Title: The Earl's Mistress
Author: Liz Carlyle
Published by Avon
Source: Publisher
Published: 26 August, 2014
Genres: BDSM, Historical Romace
Pages: 384
See the title at Goodreads
Purchase your copy: Amazon
Visit the Author's Website

Stars: four-stars
Flames: three-flames

A Victorian setting with a twist out of the hallowed society settings, this story had wonderful characters that kept me reading even when the plot stutter-stepped through some rather painful moments.  Working well as a stand-alone, I did not find a great lack of information to understand the characters that popped in and out.

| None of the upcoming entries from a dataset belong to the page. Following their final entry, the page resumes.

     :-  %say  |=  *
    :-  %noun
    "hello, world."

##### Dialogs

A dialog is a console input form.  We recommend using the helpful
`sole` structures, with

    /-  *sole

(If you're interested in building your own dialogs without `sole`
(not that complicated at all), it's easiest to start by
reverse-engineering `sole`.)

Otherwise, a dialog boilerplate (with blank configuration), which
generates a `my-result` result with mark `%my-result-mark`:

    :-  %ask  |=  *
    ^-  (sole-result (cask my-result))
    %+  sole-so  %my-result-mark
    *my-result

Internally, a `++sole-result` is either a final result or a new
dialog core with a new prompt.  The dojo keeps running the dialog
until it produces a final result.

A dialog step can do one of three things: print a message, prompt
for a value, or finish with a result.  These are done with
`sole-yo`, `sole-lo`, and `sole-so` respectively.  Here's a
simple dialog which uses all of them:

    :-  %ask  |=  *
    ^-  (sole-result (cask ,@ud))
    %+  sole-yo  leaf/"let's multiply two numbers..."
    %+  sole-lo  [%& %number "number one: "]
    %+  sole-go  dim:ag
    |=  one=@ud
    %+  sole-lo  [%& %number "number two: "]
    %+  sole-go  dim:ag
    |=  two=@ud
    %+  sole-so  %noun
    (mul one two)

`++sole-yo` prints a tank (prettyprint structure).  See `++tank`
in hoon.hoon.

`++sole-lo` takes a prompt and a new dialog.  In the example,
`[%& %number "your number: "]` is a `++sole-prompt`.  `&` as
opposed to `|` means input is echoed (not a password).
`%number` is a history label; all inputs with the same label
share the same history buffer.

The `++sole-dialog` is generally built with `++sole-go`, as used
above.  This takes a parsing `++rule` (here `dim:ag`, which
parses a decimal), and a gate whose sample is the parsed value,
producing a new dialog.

Isabella was an interesting character, while I appreciated her determination to support her sisters, her lack of solid decision making and obsession with all things that were not of the moment (her past, her choices, her resentments ) was occasionally grating.  Not quite the personality that befits a governess, Isabella has the smarts and the courage to do the job, but her sharp tongue, impulsive reactions and beauty do all conspire to make her a less than ideal choice.  Unfortunately, she discovers those hard truths early on, when dismissed from her position and her inability to find another leads her on a desperate path.

Daring and dashing, the rake Hepplewood is an interesting character.  Not so bothered by the scuttlebutt about him, as a man and an Earl he can withstand most gossips without great bruising.  But, Anthony is far deeper than one would expect: the rakish demeanor hides a fierce protective nature and a slight overdose of self-importance that has him reliving and regretting mistakes in judgment and ills that befell those he loves, whether or not he is actually responsible. He also has a controlling nature, and doesn’t appreciate the word no: not that he has heard it very often.

When Isabella’s search for a new position brings her to the attention of the Earl of Hepplewood, his curt dismissal and suggestion that she is fit for no position other than that of mistress is a turning point for them both.  Aghast and angered, Isabella’s exit from that interview was less than stellar, and the fact that Anthony’s prediction seemed to be correct was galling.  But, again, Isabella is determined to make a life for herself and support her sisters, so she dives into the courtesan game with both feet.

Of course, Anthony is the interested patron, and their revelations are interesting. Far more enticing is the push-pull between them, and the interference of family members all wanting to put their two cents in. Anthony’s need for control does lead to a few rather uncomfortably detailed sex scenes that dance with BDSM in a very amateurish, first opportunity way. There was not a solid explanation or preparation for the scenes, and they didn’t serve any great furthering of the plot for me.   But, the relationship, even if Isabella was not supported by Anthony for long, was a clever one that kept them circling and dancing around one another in very satisfactory ways.

There were several highly repetitive moments, usually from Isabella that really made me want to shake her: the same arguments, the efforts she made to blame Anthony for her lifestyle, and her general lack of moving forward by the word for word, thought for thought rehashing of issues stalled her growth and character dramatically for a large portion of the book.  But, she does, finally, come through it with Anthony’s help, and we do see her taking charge of a decision that will change her life again, for the better.  Engaging and enjoyable, my first book from this author will not be my last.